A Digital LLRF System Based on Intrapulse Phase Feedback for LINAC in Hefei Advanced Light Facility

Abstract

The linear accelerator system (LINAC) in Hefei advanced light facility (HALF) under construction will accelerate the beam to 2.2 GeV to reach the required luminosity. To achieve stable amplitude and phase control of the radio frequency (RF) field inside the acceleration tubes, low-level RF (LLRF) systems should be adopted. As the solid-state amplifier (SSA) and klystron operate in the saturated state, the system requires amplitude open-loop control and stable phase close-loop control during large amplitude disturbance, proposing a demand for the online phase stability to be better than 0.2° rms with a klystron. In this article, we introduce a digital LLRF system designed for the LINAC of HALF. The LLRF system aims to achieve a fast intrapulse phase feedback control independent of the amplitude control, which is conducive to high phase-control stability.
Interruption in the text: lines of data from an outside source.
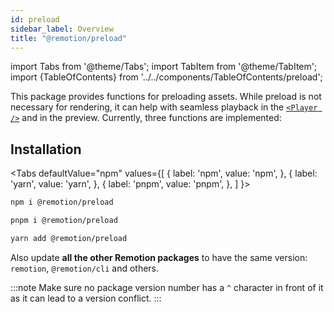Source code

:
 ```yaml
---
id: preload
sidebar_label: Overview
title: "@remotion/preload"
---
```


import Tabs from '@theme/Tabs';
import TabItem from '@theme/TabItem';
import {TableOfContents} from '../../components/TableOfContents/preload';

This package provides functions for preloading assets. While preload is not necessary for rendering, it can help with seamless playback in the [`<Player />`](/docs/player) and in the preview. Currently, three functions are implemented:

<TableOfContents />

## Installation

<Tabs
defaultValue="npm"
values={[
{ label: 'npm', value: 'npm', },
{ label: 'yarn', value: 'yarn', },
{ label: 'pnpm', value: 'pnpm', },
]
}>
<TabItem value="npm">

```bash
npm i @remotion/preload
```

  </TabItem>

  <TabItem value="pnpm">

```bash
pnpm i @remotion/preload
```

  </TabItem>
  <TabItem value="yarn">

```bash
yarn add @remotion/preload
```

  </TabItem>

</Tabs>

Also update **all the other Remotion packages** to have the same version: `remotion`, `@remotion/cli` and others.

:::note
Make sure no package version number has a `^` character in front of it as it can lead to a version conflict.
:::
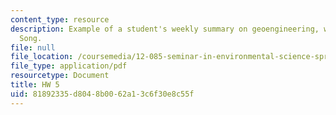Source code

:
 ```yaml
---
content_type: resource
description: Example of a student's weekly summary on geoengineering, written by Lisa
  Song.
file: null
file_location: /coursemedia/12-085-seminar-in-environmental-science-spring-2008/81892335d8048b0062a13c6f30e8c55f_song_w5.pdf
file_type: application/pdf
resourcetype: Document
title: HW 5
uid: 81892335-d804-8b00-62a1-3c6f30e8c55f
---
```

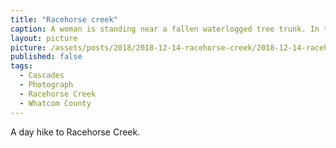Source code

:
 ```yaml
---
title: "Racehorse creek"
caption: A woman is standing near a fallen waterlogged tree trunk. In the background is a rapid creek backed by pine trees. A waterfall is in the distance.
layout: picture
picture: /assets/posts/2018/2018-12-14-racehorse-creek/2018-12-14-racehorse-creek.jpg
published: false
tags:
  - Cascades
  - Photograph  
  - Racehorse Creek
  - Whatcom County
---
```

A day hike to Racehorse Creek.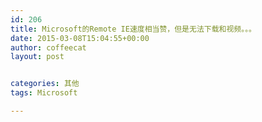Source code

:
 ```yaml
---
id: 206
title: Microsoft的Remote IE速度相当赞，但是无法下载和视频。。。
date: 2015-03-08T15:04:55+00:00
author: coffeecat
layout: post


categories: 其他
tags: Microsoft

---
```

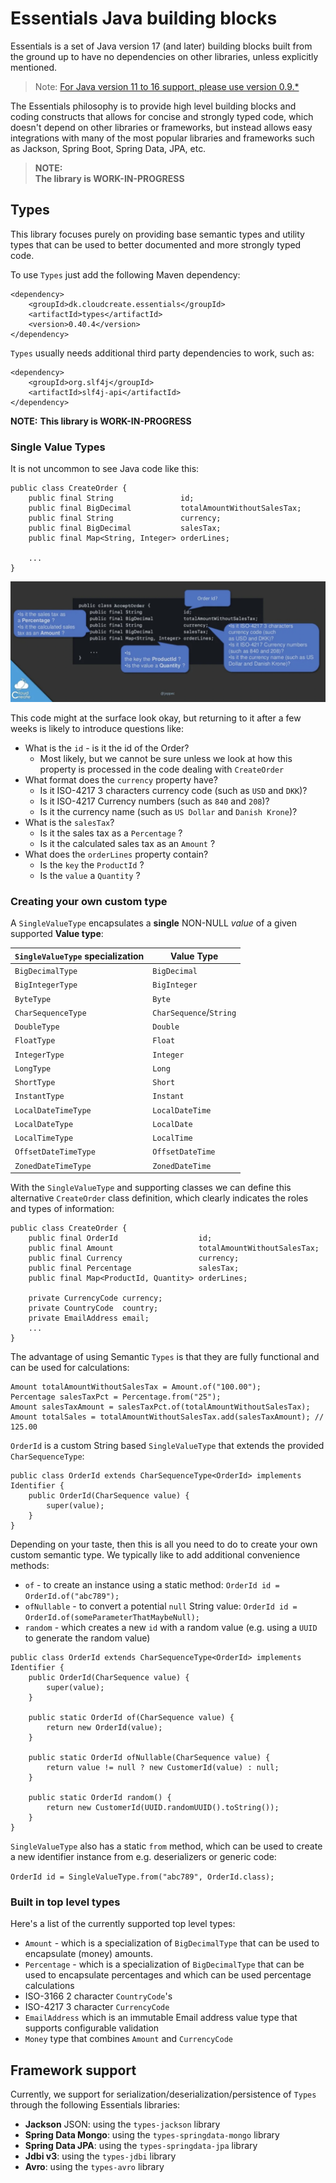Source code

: # Essentials Java building blocks

Essentials is a set of Java version 17 (and later) building blocks built from the ground up to have no dependencies
on other libraries, unless explicitly mentioned.

> Note: [For Java version 11 to 16 support, please use version 0.9.*](https://github.com/cloudcreate-dk/essentials-project/tree/java11)

The Essentials philosophy is to provide high level building blocks and coding constructs that allows for concise and
strongly typed code, which doesn't depend on other libraries or frameworks, but instead allows easy integrations with
many of the most popular libraries and frameworks such as Jackson, Spring Boot, Spring Data, JPA, etc.

> **NOTE:**  
> **The library is WORK-IN-PROGRESS**

## Types

This library focuses purely on providing base semantic types and utility types that can be used to better documented and more
strongly typed code.

To use `Types` just add the following Maven dependency:

```
<dependency>
    <groupId>dk.cloudcreate.essentials</groupId>
    <artifactId>types</artifactId>
    <version>0.40.4</version>
</dependency>
```

`Types` usually needs additional third party dependencies to work, such as:
```
<dependency>
    <groupId>org.slf4j</groupId>
    <artifactId>slf4j-api</artifactId>
</dependency>
```

**NOTE:**
**This library is WORK-IN-PROGRESS**

### Single Value Types

It is not uncommon to see Java code like this:

```
public class CreateOrder {
    public final String               id;
    public final BigDecimal           totalAmountWithoutSalesTax;
    public final String               currency;
    public final BigDecimal           salesTax;
    public final Map<String, Integer> orderLines;

    ...
}
```

![Ambiguous Command](media/strongly_typed_properties.png)

This code might at the surface look okay, but returning to it after a few weeks is likely to introduce questions like:

- What is the `id` - is it the id of the Order?
    - Most likely, but we cannot be sure unless we look at how this property is processed in the code dealing
      with `CreateOrder`
- What format does the `currency` property have?
    - Is it ISO-4217 3 characters currency code (such as `USD` and `DKK`)?
    - Is it ISO-4217 Currency numbers (such as `840` and `208`)?
    - Is it the currency name (such as `US Dollar` and `Danish Krone`)?
- What is the `salesTax`?
    - Is it the sales tax as a `Percentage` ?
    - Is it the calculated sales tax as an `Amount` ?
- What does the `orderLines` property contain?
    - Is the `key` the `ProductId` ?
    - Is the `value` a `Quantity` ?

### Creating your own custom type

A `SingleValueType` encapsulates a **single** NON-NULL _value_ of a given supported **Value type**:

| `SingleValueType` specialization | Value Type              | 
|----------------------------------|-------------------------|
| `BigDecimalType`                 | `BigDecimal`            |
| `BigIntegerType`                 | `BigInteger`            |
| `ByteType`                       | `Byte`                  |
| `CharSequenceType`               | `CharSequence`/`String` |
| `DoubleType`                     | `Double`                |
| `FloatType`                      | `Float`                 |
| `IntegerType`                    | `Integer`               |
| `LongType`                       | `Long`                  |
| `ShortType`                      | `Short`                 |
| `InstantType`                    | `Instant`               |
| `LocalDateTimeType`              | `LocalDateTime`         |
| `LocalDateType`                  | `LocalDate`             |
| `LocalTimeType`                  | `LocalTime`             |
| `OffsetDateTimeType`             | `OffsetDateTime`        |
| `ZonedDateTimeType`              | `ZonedDateTime`         |

With the `SingleValueType` and supporting classes we can define this alternative `CreateOrder` class definition, which
clearly indicates the roles and types of information:

```
public class CreateOrder {
    public final OrderId                  id;
    public final Amount                   totalAmountWithoutSalesTax;
    public final Currency                 currency;
    public final Percentage               salesTax;
    public final Map<ProductId, Quantity> orderLines;

    private CurrencyCode currency;
    private CountryCode  country;
    private EmailAddress email;
    ...
}
```

The advantage of using Semantic `Types` is that they are fully functional and can be used for calculations:

```
Amount totalAmountWithoutSalesTax = Amount.of("100.00");
Percentage salesTaxPct = Percentage.from("25");
Amount salesTaxAmount = salesTaxPct.of(totalAmountWithoutSalesTax);
Amount totalSales = totalAmountWithoutSalesTax.add(salesTaxAmount); // 125.00
```

`OrderId` is a custom String based `SingleValueType` that extends the provided `CharSequenceType`:

```
public class OrderId extends CharSequenceType<OrderId> implements Identifier {
    public OrderId(CharSequence value) {
        super(value);
    }
}
```

Depending on your taste, then this is all you need to do to create your own custom semantic type. We typically like to add
additional convenience methods:

- `of` - to create an instance using a static method: `OrderId id = OrderId.of("abc789");`
- `ofNullable` - to convert a potential `null` String value: `OrderId id = OrderId.of(someParameterThatMaybeNull);`
- `random` - which creates a new `id` with a random value (e.g. using a `UUID` to generate the random value)

```
public class OrderId extends CharSequenceType<OrderId> implements Identifier {
    public OrderId(CharSequence value) {
        super(value);
    }

    public static OrderId of(CharSequence value) {
        return new OrderId(value);
    }

    public static OrderId ofNullable(CharSequence value) {
        return value != null ? new CustomerId(value) : null;
    }

    public static OrderId random() {
        return new CustomerId(UUID.randomUUID().toString());
    }
}
```

`SingleValueType` also has a static `from` method, which can be used to create a new identifier instance from e.g.
deserializers or generic code:

`OrderId id = SingleValueType.from("abc789", OrderId.class);`

### Built in top level types

Here's a list of the currently supported top level types:

- `Amount` - which is a specialization of `BigDecimalType` that can be used to encapsulate (money) amounts.
- `Percentage` - which is a specialization of `BigDecimalType` that can be used to encapsulate percentages and which can
  be used percentage calculations
- ISO-3166 2 character `CountryCode`'s
- ISO-4217 3 character `CurrencyCode`
- `EmailAddress` which is an immutable Email address value type that supports configurable validation
- `Money` type that combines `Amount` and `CurrencyCode`

## Framework support

Currently, we support for serialization/deserialization/persistence of `Types` through the following Essentials
libraries:

- **Jackson** JSON: using the `types-jackson` library
- **Spring Data Mongo**: using the `types-springdata-mongo` library
- **Spring Data JPA**: using the  `types-springdata-jpa` library
- **Jdbi v3**: using the `types-jdbi` library
- **Avro**: using the `types-avro` library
The system obtains digital phase data directly from a phase discriminator (PD) and an analog-to-digital converter (ADC). Besides, the independent output phase control is achieved through an analog time delay chip (ATD). As a result, the digital signal processing (DSP) algorithm is simplified, which is beneficial for achieving low closed-loop latency. Finally, we present the preliminary test results of the LLRF system, proving that the system could achieve fast and independent phase feedback control in one pulse duration.